Now that BP has temporarily plugged the oil spill and remains confident that a successful permanent plug is within reach, federal scientists estimate 4.9 million barrels of oil have gushed into the Gulf since April 22. The calculation makes BP’s Deepwater Horizon oil spill the largest in history, far surpassing Mexico’s 1979 Ixtoc spill, which released 3.3 million barrels into the Gulf.
Government analysts believe the spill began more powerfully than it ended, releasing about 62,000 barrels of oil per day and gradually weakening as the weeks passed to about 53,000 barrels a day. A diminishing reservoir of hydrocarbons feeding the oil flow led to the lower pressure, scientists say.
BP originally estimated the spill’s size to be 1,000 barrels per day. That number was eventually bumped up to a still grossly inadequate 5,000 barrels.
The scientists say that the current estimates are accurate to within 10 percent. They also say that BP captured roughly 800,000 barrels of the crude in its containment efforts prior to the capping stack that successfully plugged the oil on July 15, which leaves over 4 million barrels, more than 168 million gallons.
When BP effectively refused to spend resources on measuring the oil spill, the Obama administration established a group of scientists dedicated to monitoring and studying the oil’s flow rate. In late May, the Energy Department group reported that between 12,000 and 19,000 barrels a day were gushing into the Gulf, but even that estimate was widely met with skepticism throughout the scientific community.
Not until BP capped the well did it have a truly accurate way of measuring the oil flow using pressure readings within the well. The government team continues to monitor the well and said that the estimate could be refined over time.
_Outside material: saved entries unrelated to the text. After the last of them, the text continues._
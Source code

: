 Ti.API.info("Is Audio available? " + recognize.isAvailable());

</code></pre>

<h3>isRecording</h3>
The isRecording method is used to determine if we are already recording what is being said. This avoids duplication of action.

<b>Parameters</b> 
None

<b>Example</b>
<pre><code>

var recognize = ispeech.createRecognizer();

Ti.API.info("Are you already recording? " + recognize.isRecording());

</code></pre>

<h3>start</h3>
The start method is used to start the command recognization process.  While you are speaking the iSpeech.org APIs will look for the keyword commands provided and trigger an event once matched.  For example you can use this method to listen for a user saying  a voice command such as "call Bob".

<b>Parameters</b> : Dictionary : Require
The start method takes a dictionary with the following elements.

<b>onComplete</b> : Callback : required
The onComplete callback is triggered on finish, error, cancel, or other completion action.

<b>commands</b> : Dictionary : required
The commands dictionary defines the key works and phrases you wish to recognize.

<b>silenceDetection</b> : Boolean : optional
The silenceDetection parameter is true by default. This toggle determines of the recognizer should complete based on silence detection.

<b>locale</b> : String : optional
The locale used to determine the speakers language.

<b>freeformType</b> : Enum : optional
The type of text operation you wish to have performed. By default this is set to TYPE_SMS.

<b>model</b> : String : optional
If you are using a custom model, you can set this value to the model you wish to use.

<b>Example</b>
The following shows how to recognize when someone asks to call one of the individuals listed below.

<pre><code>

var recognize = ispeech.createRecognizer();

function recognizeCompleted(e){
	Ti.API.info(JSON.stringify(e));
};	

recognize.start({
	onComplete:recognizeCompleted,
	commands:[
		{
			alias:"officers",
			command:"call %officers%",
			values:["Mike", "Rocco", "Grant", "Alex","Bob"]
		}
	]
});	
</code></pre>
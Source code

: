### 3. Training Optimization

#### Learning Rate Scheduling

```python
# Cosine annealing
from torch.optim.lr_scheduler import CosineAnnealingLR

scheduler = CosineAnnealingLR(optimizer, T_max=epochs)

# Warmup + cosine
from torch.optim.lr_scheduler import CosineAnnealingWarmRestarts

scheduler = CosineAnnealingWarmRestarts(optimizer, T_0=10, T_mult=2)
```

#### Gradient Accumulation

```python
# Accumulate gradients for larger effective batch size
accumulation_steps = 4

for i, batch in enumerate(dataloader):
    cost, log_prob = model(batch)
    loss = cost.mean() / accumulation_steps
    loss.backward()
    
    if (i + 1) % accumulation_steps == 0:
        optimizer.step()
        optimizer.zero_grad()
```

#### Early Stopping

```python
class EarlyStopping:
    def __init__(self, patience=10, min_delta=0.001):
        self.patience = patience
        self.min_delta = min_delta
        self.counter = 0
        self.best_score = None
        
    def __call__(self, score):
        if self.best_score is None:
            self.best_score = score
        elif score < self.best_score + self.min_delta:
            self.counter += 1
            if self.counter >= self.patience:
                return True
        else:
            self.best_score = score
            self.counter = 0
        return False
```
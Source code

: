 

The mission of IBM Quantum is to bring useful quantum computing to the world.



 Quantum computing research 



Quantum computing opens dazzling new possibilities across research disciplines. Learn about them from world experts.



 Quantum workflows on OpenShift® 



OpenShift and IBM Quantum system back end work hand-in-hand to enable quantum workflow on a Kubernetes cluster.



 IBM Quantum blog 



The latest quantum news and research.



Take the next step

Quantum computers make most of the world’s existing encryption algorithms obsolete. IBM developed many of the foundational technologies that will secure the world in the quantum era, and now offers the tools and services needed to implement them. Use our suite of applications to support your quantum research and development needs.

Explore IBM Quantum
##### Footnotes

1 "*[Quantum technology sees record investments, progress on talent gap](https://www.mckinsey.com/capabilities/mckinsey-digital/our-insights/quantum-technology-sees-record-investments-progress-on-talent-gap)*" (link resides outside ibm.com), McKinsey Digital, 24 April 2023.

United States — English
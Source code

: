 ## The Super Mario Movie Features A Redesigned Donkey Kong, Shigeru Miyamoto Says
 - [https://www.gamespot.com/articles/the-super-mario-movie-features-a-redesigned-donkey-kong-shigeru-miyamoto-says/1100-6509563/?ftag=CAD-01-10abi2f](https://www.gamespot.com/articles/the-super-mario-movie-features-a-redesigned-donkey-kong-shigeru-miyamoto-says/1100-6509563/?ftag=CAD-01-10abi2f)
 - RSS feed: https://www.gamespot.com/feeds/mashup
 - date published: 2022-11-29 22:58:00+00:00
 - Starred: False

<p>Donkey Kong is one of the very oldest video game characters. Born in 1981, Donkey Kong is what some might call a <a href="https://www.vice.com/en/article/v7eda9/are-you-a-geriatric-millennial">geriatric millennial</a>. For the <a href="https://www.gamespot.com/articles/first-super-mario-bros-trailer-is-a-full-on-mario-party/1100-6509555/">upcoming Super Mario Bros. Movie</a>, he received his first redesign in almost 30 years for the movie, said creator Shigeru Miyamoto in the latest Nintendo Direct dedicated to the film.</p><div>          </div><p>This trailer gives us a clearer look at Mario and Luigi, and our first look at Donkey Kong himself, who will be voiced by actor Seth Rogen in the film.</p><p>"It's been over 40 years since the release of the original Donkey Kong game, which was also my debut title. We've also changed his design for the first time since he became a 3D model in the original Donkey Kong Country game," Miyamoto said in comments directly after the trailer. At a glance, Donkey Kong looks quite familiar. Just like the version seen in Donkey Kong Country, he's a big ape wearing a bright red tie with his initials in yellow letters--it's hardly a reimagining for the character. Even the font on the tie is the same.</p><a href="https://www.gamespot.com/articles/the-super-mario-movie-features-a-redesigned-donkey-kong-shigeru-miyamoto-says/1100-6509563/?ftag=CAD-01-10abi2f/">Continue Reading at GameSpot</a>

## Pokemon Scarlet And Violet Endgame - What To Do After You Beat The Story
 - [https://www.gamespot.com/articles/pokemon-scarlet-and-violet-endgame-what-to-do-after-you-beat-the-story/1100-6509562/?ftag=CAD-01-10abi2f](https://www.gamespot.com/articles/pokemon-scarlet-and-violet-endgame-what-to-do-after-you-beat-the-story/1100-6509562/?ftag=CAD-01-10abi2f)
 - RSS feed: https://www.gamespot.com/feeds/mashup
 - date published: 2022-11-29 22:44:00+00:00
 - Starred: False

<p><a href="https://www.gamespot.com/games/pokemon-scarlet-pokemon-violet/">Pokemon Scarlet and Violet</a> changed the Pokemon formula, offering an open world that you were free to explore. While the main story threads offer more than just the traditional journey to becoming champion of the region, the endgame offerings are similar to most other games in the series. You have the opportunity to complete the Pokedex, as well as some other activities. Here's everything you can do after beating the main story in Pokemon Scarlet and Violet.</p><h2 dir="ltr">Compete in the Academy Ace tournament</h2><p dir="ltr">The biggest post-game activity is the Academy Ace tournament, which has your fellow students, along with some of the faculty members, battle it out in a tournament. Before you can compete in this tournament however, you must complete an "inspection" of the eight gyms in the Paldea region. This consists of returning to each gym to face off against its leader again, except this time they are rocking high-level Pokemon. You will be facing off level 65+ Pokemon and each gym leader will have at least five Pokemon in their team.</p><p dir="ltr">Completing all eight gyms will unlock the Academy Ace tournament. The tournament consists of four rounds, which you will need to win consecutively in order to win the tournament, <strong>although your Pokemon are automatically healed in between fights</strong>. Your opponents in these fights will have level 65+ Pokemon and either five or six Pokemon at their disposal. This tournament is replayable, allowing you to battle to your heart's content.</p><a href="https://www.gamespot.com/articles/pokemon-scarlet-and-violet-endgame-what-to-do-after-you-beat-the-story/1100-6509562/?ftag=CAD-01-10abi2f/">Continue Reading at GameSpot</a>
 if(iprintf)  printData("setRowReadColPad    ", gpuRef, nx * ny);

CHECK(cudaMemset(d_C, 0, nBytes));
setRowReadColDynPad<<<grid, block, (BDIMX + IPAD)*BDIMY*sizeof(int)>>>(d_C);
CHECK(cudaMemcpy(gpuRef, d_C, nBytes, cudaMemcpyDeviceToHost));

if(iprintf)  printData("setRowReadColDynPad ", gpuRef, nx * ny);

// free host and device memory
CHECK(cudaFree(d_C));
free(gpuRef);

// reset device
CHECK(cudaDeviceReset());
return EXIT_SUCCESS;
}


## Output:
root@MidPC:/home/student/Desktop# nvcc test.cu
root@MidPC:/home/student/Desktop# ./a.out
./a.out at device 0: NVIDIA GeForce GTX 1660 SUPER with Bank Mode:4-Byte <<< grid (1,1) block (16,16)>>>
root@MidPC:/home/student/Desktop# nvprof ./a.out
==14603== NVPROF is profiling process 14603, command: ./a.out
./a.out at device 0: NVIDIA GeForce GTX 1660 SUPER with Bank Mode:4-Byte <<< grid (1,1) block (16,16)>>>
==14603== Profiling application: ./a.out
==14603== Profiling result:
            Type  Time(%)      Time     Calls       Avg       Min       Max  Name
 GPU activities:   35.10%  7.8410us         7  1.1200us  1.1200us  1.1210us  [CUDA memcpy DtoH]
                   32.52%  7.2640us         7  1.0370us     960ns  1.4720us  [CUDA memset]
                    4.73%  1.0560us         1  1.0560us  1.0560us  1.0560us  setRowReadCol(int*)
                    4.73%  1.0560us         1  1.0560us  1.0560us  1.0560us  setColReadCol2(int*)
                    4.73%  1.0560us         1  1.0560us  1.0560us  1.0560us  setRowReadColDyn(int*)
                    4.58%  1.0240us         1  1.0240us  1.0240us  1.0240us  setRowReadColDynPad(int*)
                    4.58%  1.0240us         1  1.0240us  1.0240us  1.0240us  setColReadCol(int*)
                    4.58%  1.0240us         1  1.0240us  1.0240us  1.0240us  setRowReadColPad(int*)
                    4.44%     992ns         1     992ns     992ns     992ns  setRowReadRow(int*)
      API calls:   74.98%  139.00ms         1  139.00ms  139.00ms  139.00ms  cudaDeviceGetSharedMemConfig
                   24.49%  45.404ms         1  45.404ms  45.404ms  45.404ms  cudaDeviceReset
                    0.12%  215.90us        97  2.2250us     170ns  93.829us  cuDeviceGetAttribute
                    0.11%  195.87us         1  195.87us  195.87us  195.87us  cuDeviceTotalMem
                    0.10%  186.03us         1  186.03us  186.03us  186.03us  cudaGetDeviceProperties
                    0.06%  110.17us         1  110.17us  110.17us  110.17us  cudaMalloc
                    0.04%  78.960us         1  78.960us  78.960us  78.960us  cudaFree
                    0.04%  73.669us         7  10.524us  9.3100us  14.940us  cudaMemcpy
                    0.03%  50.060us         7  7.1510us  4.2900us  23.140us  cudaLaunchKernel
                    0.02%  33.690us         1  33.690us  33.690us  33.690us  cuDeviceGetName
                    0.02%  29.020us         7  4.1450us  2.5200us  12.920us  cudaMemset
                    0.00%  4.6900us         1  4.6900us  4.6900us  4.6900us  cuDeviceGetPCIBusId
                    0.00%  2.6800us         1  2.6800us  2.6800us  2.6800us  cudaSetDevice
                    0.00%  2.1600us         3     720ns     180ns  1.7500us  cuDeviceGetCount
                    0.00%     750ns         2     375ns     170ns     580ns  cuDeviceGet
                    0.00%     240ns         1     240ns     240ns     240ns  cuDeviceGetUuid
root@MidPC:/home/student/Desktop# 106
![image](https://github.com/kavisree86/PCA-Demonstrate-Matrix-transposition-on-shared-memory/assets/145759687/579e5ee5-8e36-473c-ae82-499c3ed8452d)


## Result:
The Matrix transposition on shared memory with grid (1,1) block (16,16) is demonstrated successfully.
The spill estimate will be used to determine how much in civil penalties BP will pay the federal government. The penalties are based on a per-barrel rate that varies depending on whether the spill involved gross negligence.
The National Oceanic and Atmospheric Administration Director said that “The sheer volume of oil that’s out there has to mean there are some pretty significant impacts. What we have yet to determine is the full impact the oil will have not just on the shoreline, not just on wildlife, but beneath the surface.”